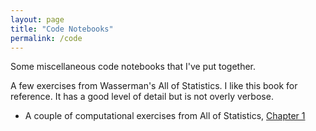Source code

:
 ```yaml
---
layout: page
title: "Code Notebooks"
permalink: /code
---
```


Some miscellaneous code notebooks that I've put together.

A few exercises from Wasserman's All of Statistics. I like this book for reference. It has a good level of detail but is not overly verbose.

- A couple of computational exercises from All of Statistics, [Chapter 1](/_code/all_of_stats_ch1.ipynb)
■ ■ ■ ■
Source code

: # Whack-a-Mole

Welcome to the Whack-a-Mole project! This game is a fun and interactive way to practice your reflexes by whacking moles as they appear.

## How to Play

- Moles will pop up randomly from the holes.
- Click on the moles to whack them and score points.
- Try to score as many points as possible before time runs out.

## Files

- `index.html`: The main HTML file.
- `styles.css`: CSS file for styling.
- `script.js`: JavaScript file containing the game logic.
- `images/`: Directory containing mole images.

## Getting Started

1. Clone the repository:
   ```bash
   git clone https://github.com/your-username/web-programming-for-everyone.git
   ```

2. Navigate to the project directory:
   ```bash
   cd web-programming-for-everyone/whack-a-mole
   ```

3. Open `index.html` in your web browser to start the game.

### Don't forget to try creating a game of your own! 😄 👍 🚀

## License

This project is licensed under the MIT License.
■ ■ ■ ■
- **About this exercise**: Look above for the line with "### Don't forget" and the line with "This project is". Write out those two lines and all the lines between them, exactly, and no others.

- **Task response**:
### Don't forget to try creating a game of your own! 😄 👍 🚀

## License

This project is licensed under the MIT License.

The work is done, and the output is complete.